(Data entries)
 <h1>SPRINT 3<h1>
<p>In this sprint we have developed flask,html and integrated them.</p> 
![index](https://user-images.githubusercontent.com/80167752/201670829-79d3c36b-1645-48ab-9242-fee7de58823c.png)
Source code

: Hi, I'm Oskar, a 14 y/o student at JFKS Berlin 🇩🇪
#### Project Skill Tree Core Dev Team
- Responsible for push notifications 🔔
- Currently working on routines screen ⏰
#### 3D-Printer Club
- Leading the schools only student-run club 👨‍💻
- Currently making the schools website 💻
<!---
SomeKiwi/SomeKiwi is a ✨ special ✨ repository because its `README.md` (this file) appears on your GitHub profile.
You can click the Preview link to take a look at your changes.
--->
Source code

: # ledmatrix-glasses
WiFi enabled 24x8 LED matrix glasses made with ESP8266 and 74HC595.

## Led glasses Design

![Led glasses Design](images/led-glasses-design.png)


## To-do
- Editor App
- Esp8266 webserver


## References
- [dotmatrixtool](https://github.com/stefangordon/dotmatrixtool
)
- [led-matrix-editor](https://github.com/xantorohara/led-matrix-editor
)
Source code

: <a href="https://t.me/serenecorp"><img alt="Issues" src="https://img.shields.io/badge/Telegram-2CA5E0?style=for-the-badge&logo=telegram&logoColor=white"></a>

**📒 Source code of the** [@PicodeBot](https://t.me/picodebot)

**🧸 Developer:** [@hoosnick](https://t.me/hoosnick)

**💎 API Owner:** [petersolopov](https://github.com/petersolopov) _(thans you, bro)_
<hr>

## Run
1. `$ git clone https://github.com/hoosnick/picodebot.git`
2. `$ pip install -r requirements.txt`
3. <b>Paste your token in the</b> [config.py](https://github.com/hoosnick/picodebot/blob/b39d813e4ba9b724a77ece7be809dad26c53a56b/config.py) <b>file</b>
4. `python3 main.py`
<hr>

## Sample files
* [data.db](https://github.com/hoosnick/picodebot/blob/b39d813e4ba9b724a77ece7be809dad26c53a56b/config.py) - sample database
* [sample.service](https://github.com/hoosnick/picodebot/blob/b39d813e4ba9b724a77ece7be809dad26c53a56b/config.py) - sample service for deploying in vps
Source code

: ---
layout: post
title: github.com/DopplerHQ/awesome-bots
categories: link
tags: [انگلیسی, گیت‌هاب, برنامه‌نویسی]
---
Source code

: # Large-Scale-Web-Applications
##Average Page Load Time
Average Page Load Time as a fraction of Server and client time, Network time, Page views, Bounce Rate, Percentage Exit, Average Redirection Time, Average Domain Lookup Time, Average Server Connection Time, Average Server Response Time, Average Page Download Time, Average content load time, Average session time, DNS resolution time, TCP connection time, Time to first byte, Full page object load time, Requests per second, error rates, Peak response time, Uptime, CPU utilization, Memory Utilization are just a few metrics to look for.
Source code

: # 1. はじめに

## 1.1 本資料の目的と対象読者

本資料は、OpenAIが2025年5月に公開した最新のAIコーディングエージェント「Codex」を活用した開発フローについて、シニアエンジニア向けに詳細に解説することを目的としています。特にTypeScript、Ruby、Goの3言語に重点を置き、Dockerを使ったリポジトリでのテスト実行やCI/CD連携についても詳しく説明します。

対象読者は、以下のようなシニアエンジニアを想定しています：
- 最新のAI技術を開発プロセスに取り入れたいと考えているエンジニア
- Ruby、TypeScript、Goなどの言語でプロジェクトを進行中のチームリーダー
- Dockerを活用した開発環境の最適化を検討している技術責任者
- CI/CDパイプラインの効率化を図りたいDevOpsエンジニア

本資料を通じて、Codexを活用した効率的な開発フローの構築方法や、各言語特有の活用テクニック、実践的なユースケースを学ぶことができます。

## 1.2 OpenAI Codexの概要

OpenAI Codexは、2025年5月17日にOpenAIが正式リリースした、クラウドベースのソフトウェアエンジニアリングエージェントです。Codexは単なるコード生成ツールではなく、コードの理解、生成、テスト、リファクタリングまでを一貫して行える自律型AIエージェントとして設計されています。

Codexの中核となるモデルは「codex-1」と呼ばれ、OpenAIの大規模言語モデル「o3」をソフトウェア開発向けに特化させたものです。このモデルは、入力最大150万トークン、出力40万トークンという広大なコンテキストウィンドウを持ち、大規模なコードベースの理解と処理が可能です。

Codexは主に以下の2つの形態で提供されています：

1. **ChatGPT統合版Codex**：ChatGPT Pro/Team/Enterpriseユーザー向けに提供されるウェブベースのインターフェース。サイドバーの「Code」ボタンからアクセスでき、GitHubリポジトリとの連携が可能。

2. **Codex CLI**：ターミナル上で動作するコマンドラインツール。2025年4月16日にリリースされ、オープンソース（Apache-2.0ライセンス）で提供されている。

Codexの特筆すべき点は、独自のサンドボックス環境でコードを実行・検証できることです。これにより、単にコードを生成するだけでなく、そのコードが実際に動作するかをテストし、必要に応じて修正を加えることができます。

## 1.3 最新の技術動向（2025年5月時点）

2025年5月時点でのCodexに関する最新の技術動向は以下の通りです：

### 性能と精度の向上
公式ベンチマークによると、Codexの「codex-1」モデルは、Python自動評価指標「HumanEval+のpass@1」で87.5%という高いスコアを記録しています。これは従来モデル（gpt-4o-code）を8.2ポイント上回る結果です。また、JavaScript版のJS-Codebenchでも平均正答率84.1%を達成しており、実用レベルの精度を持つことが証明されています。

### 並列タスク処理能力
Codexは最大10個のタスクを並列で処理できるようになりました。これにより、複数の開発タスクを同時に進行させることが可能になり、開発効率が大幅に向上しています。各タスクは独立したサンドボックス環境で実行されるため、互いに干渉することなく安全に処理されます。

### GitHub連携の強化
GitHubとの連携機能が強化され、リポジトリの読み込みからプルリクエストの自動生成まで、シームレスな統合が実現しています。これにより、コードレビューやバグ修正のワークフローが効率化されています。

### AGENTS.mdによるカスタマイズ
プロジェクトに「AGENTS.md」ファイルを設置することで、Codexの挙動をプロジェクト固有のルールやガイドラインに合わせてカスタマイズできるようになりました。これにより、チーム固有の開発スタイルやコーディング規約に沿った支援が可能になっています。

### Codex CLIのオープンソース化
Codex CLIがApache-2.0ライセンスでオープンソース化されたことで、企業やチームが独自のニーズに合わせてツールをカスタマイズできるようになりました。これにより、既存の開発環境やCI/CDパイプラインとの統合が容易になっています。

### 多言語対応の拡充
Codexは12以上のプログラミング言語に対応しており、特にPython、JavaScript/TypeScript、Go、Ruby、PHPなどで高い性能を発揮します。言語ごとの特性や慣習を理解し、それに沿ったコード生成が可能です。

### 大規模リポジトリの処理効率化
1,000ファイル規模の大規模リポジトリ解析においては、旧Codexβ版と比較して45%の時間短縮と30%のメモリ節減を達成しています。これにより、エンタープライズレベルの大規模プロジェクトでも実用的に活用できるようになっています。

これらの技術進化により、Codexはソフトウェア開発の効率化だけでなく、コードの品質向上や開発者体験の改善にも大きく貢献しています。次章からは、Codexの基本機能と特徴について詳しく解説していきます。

> **Exercise objective**
Copy out each line of the data that has the word "AGENTS" in it.

> **Completed task**
### AGENTS.mdによるカスタマイズ
プロジェクトに「AGENTS.md」ファイルを設置することで、Codexの挙動をプロジェクト固有のルールやガイドラインに合わせてカスタマイズできるようになりました。これにより、チーム固有の開発スタイルやコーディング規約に沿った支援が可能になっています。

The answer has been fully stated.